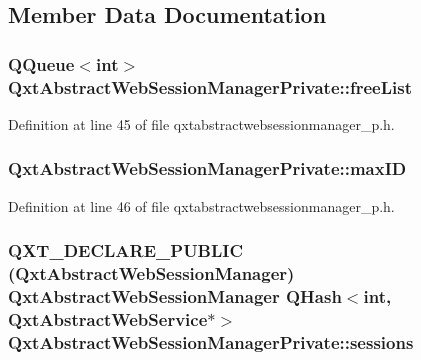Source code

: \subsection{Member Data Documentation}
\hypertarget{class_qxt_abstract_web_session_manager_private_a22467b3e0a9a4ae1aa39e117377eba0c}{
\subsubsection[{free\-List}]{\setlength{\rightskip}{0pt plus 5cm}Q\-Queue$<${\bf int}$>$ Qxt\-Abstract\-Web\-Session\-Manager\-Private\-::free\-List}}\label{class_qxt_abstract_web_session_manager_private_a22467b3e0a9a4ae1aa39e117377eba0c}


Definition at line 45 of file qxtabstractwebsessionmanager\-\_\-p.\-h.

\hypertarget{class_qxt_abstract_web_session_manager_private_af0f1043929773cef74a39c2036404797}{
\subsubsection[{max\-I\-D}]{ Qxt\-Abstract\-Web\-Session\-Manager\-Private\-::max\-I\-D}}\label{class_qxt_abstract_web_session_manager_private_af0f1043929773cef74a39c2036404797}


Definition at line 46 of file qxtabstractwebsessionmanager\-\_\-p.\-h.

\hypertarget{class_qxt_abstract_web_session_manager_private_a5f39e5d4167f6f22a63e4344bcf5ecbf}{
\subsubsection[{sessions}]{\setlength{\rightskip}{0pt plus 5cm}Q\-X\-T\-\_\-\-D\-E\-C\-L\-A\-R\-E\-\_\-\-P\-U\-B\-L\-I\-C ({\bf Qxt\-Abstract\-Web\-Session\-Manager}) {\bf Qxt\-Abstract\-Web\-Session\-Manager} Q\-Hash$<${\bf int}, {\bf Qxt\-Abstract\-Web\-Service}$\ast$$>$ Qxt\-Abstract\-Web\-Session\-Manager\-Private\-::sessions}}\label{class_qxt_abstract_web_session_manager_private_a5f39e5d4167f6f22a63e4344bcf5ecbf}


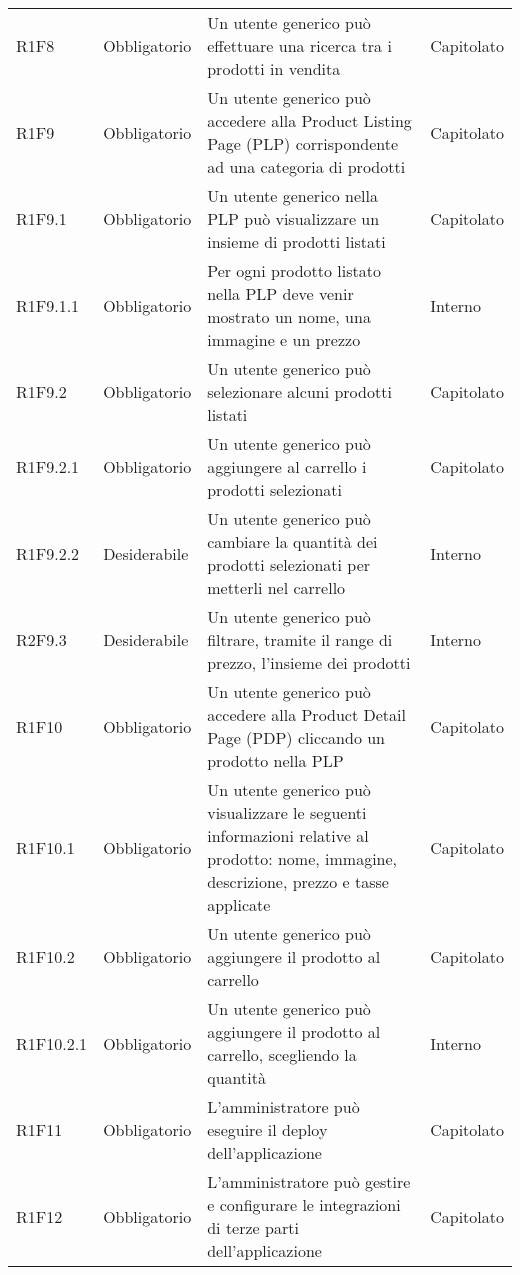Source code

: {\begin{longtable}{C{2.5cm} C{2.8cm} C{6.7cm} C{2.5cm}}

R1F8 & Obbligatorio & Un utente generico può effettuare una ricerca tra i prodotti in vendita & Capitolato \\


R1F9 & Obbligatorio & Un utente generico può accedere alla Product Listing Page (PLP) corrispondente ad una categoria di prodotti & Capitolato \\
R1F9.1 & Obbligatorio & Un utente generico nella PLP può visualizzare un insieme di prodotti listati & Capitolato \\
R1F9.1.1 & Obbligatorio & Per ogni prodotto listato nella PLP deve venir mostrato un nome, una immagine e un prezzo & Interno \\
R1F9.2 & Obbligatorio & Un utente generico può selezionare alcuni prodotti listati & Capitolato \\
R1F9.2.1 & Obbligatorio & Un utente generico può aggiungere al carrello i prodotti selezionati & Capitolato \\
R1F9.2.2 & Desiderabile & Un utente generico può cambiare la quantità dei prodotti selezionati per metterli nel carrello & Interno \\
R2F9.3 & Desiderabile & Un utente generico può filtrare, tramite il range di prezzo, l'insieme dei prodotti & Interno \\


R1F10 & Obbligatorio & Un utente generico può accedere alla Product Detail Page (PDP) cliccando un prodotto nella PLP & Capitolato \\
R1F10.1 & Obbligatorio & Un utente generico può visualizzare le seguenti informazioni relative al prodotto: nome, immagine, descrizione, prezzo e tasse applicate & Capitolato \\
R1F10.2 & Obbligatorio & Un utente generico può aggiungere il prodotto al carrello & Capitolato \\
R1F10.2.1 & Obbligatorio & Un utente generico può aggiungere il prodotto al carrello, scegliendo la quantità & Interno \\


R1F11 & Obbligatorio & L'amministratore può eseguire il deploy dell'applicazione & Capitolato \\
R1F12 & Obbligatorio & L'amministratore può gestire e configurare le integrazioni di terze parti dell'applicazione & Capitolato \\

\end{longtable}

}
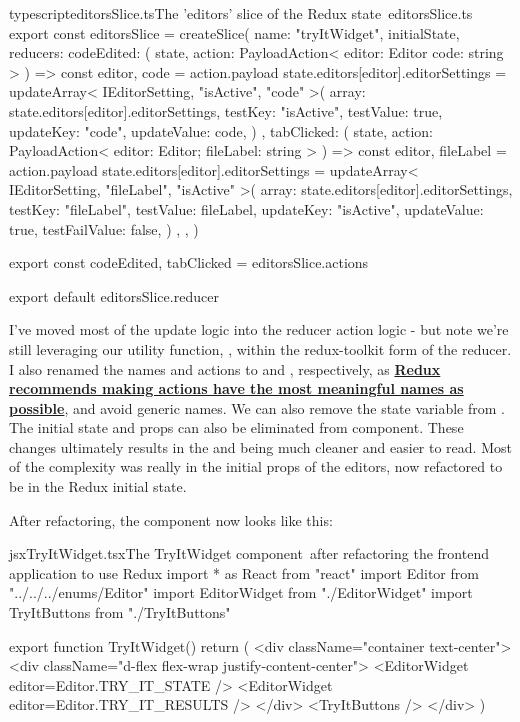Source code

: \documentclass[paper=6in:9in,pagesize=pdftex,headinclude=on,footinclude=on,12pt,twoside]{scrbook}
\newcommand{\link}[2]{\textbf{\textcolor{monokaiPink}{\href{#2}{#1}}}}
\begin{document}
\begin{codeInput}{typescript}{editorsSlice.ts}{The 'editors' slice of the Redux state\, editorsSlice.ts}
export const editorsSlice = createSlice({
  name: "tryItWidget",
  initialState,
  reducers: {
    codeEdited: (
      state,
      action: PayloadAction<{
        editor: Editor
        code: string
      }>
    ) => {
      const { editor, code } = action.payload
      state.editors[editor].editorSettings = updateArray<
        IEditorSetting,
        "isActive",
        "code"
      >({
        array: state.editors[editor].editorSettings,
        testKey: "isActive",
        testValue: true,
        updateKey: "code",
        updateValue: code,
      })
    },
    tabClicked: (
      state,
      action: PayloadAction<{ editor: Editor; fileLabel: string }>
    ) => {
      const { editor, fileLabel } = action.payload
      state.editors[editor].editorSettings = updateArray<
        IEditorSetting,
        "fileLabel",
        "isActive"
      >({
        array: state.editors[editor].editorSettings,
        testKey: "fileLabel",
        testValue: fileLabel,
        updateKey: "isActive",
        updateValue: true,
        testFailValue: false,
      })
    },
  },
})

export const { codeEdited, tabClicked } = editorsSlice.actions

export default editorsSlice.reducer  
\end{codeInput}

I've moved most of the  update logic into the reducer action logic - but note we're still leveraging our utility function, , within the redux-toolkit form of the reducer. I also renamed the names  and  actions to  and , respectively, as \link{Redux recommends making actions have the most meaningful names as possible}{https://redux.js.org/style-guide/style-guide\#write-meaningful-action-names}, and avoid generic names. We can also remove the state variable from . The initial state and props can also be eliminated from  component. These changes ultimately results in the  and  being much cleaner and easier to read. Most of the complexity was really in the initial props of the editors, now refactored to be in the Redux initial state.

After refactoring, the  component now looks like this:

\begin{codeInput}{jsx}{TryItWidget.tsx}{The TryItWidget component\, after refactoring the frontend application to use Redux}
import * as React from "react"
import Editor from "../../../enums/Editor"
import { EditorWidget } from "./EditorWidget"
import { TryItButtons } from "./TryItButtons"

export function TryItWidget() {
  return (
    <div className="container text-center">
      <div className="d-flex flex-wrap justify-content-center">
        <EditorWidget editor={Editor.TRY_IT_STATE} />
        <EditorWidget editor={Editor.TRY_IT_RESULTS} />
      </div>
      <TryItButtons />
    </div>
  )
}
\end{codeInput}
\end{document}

━━━━━━

| Try it |
Every line above should be copied exactly, apart from any pictures.

| Exercise solution |
Source code

: \subsection{Member Data Documentation}
\hypertarget{class_qxt_abstract_web_session_manager_private_a22467b3e0a9a4ae1aa39e117377eba0c}{
\subsubsection[{free\-List}]{\setlength{\rightskip}{0pt plus 5cm}Q\-Queue$<${\bf int}$>$ Qxt\-Abstract\-Web\-Session\-Manager\-Private\-::free\-List}}\label{class_qxt_abstract_web_session_manager_private_a22467b3e0a9a4ae1aa39e117377eba0c}


Definition at line 45 of file qxtabstractwebsessionmanager\-\_\-p.\-h.

\hypertarget{class_qxt_abstract_web_session_manager_private_af0f1043929773cef74a39c2036404797}{
\subsubsection[{max\-I\-D}]{ Qxt\-Abstract\-Web\-Session\-Manager\-Private\-::max\-I\-D}}\label{class_qxt_abstract_web_session_manager_private_af0f1043929773cef74a39c2036404797}


Definition at line 46 of file qxtabstractwebsessionmanager\-\_\-p.\-h.

\hypertarget{class_qxt_abstract_web_session_manager_private_a5f39e5d4167f6f22a63e4344bcf5ecbf}{
\subsubsection[{sessions}]{\setlength{\rightskip}{0pt plus 5cm}Q\-X\-T\-\_\-\-D\-E\-C\-L\-A\-R\-E\-\_\-\-P\-U\-B\-L\-I\-C ({\bf Qxt\-Abstract\-Web\-Session\-Manager}) {\bf Qxt\-Abstract\-Web\-Session\-Manager} Q\-Hash$<${\bf int}, {\bf Qxt\-Abstract\-Web\-Service}$\ast$$>$ Qxt\-Abstract\-Web\-Session\-Manager\-Private\-::sessions}}\label{class_qxt_abstract_web_session_manager_private_a5f39e5d4167f6f22a63e4344bcf5ecbf}


Source code

: {\begin{longtable}{C{2.5cm} C{2.8cm} C{6.7cm} C{2.5cm}}

R1F8 & Obbligatorio & Un utente generico può effettuare una ricerca tra i prodotti in vendita & Capitolato \\


R1F9 & Obbligatorio & Un utente generico può accedere alla Product Listing Page (PLP) corrispondente ad una categoria di prodotti & Capitolato \\
R1F9.1 & Obbligatorio & Un utente generico nella PLP può visualizzare un insieme di prodotti listati & Capitolato \\
R1F9.1.1 & Obbligatorio & Per ogni prodotto listato nella PLP deve venir mostrato un nome, una immagine e un prezzo & Interno \\
R1F9.2 & Obbligatorio & Un utente generico può selezionare alcuni prodotti listati & Capitolato \\
R1F9.2.1 & Obbligatorio & Un utente generico può aggiungere al carrello i prodotti selezionati & Capitolato \\
R1F9.2.2 & Desiderabile & Un utente generico può cambiare la quantità dei prodotti selezionati per metterli nel carrello & Interno \\
R2F9.3 & Desiderabile & Un utente generico può filtrare, tramite il range di prezzo, l'insieme dei prodotti & Interno \\


R1F10 & Obbligatorio & Un utente generico può accedere alla Product Detail Page (PDP) cliccando un prodotto nella PLP & Capitolato \\
R1F10.1 & Obbligatorio & Un utente generico può visualizzare le seguenti informazioni relative al prodotto: nome, immagine, descrizione, prezzo e tasse applicate & Capitolato \\
R1F10.2 & Obbligatorio & Un utente generico può aggiungere il prodotto al carrello & Capitolato \\
R1F10.2.1 & Obbligatorio & Un utente generico può aggiungere il prodotto al carrello, scegliendo la quantità & Interno \\


R1F11 & Obbligatorio & L'amministratore può eseguire il deploy dell'applicazione & Capitolato \\
R1F12 & Obbligatorio & L'amministratore può gestire e configurare le integrazioni di terze parti dell'applicazione & Capitolato \\

\end{longtable}

}
Source code

: \documentclass[paper=6in:9in,pagesize=pdftex,headinclude=on,footinclude=on,12pt,twoside]{scrbook}
\newcommand{\link}[2]{\textbf{\textcolor{monokaiPink}{\href{#2}{#1}}}}
\begin{document}
\begin{codeInput}{typescript}{editorsSlice.ts}{The 'editors' slice of the Redux state\, editorsSlice.ts}
export const editorsSlice = createSlice({
  name: "tryItWidget",
  initialState,
  reducers: {
    codeEdited: (
      state,
      action: PayloadAction<{
        editor: Editor
        code: string
      }>
    ) => {
      const { editor, code } = action.payload
      state.editors[editor].editorSettings = updateArray<
        IEditorSetting,
        "isActive",
        "code"
      >({
        array: state.editors[editor].editorSettings,
        testKey: "isActive",
        testValue: true,
        updateKey: "code",
        updateValue: code,
      })
    },
    tabClicked: (
      state,
      action: PayloadAction<{ editor: Editor; fileLabel: string }>
    ) => {
      const { editor, fileLabel } = action.payload
      state.editors[editor].editorSettings = updateArray<
        IEditorSetting,
        "fileLabel",
        "isActive"
      >({
        array: state.editors[editor].editorSettings,
        testKey: "fileLabel",
        testValue: fileLabel,
        updateKey: "isActive",
        updateValue: true,
        testFailValue: false,
      })
    },
  },
})

export const { codeEdited, tabClicked } = editorsSlice.actions

export default editorsSlice.reducer  
\end{codeInput}

I've moved most of the  update logic into the reducer action logic - but note we're still leveraging our utility function, , within the redux-toolkit form of the reducer. I also renamed the names  and  actions to  and , respectively, as \link{Redux recommends making actions have the most meaningful names as possible}{https://redux.js.org/style-guide/style-guide\#write-meaningful-action-names}, and avoid generic names. We can also remove the state variable from . The initial state and props can also be eliminated from  component. These changes ultimately results in the  and  being much cleaner and easier to read. Most of the complexity was really in the initial props of the editors, now refactored to be in the Redux initial state.

After refactoring, the  component now looks like this:

\begin{codeInput}{jsx}{TryItWidget.tsx}{The TryItWidget component\, after refactoring the frontend application to use Redux}
import * as React from "react"
import Editor from "../../../enums/Editor"
import { EditorWidget } from "./EditorWidget"
import { TryItButtons } from "./TryItButtons"

export function TryItWidget() {
  return (
    <div className="container text-center">
      <div className="d-flex flex-wrap justify-content-center">
        <EditorWidget editor={Editor.TRY_IT_STATE} />
        <EditorWidget editor={Editor.TRY_IT_RESULTS} />
      </div>
      <TryItButtons />
    </div>
  )
}
\end{codeInput}
\end{document}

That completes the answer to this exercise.